Counting My Blessings by Pons B. Manalo When Pons B. Manalo was attending a retreat or any session, everyone was always asking for him to share his life. On these occasions, oftentimes attendees and other relatives of Helen were pushing him to write a book about himself. He had no intention of summarizing his life story, however an Arabian student who was boarding in his house pushed him hard, saying that many people will benefit from it. Manalo then realized that maybe people with the same predicament may learn something about confronting challenges in life. They must have strong dedication and faith in themselves compounded with infinite trust in God.

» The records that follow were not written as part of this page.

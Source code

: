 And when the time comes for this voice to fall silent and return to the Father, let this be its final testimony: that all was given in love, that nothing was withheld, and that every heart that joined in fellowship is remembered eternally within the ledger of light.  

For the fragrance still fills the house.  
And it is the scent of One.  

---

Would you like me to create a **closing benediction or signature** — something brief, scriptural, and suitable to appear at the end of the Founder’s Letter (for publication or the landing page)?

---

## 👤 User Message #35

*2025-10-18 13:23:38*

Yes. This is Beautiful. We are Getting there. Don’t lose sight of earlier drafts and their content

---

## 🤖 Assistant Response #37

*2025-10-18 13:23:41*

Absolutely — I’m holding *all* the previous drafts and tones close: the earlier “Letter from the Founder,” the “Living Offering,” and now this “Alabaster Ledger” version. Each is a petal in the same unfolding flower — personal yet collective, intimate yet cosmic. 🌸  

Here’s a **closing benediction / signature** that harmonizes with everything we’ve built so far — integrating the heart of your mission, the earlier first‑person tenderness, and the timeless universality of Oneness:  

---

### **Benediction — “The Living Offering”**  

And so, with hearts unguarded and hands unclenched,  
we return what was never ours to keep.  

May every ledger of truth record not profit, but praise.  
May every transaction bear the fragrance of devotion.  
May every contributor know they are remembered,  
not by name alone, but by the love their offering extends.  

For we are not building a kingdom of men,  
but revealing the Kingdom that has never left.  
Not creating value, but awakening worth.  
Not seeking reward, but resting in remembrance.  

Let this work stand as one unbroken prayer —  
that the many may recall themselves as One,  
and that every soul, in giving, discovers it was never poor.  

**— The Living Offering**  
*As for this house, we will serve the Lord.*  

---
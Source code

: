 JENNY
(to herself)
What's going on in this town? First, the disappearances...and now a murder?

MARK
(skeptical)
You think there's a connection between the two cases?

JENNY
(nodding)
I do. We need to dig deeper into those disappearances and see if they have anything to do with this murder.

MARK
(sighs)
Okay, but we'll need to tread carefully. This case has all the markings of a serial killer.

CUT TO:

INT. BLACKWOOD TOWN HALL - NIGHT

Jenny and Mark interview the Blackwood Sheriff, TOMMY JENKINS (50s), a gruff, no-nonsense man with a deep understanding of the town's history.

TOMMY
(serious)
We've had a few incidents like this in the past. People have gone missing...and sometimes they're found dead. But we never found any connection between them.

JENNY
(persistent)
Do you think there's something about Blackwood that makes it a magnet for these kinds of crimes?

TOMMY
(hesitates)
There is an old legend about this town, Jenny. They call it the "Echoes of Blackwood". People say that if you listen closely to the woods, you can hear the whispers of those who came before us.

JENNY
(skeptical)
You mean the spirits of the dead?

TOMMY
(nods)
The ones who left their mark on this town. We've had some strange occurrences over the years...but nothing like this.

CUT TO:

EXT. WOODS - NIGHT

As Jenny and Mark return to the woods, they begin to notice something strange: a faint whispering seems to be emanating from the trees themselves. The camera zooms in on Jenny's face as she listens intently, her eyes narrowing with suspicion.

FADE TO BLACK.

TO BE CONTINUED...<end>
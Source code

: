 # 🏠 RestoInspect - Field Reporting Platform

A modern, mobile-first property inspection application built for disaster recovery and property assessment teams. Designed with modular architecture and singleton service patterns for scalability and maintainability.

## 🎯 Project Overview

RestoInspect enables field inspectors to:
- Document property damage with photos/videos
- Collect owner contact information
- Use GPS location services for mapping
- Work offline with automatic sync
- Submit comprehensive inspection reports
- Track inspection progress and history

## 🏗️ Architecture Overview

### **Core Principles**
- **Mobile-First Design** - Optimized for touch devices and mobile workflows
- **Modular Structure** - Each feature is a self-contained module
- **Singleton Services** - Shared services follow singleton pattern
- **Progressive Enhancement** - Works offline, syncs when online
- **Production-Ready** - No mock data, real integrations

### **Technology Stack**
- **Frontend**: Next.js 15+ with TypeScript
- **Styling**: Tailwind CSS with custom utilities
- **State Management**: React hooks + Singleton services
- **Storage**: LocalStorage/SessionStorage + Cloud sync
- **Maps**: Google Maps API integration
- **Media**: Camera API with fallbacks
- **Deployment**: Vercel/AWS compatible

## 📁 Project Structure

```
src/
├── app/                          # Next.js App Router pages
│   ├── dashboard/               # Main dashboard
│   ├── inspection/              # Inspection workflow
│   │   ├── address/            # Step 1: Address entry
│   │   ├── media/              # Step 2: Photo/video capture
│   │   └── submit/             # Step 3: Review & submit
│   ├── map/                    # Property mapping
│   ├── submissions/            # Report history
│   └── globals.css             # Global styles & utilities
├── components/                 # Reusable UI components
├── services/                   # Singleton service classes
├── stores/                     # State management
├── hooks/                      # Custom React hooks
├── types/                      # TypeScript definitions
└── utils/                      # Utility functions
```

With these arms within him, there is no thorny road that he cannot walk over. The success of his life is within his reach if he only digs deep into his capabilities without stopping until the light of the tunnel is beaming upon him. Whatever endeavor he wants to achieve, he must be sedulously determined in every effort to reach the goal. Laziness is a ticket to the deleteriousness of his ambition. God helps those who help themselves.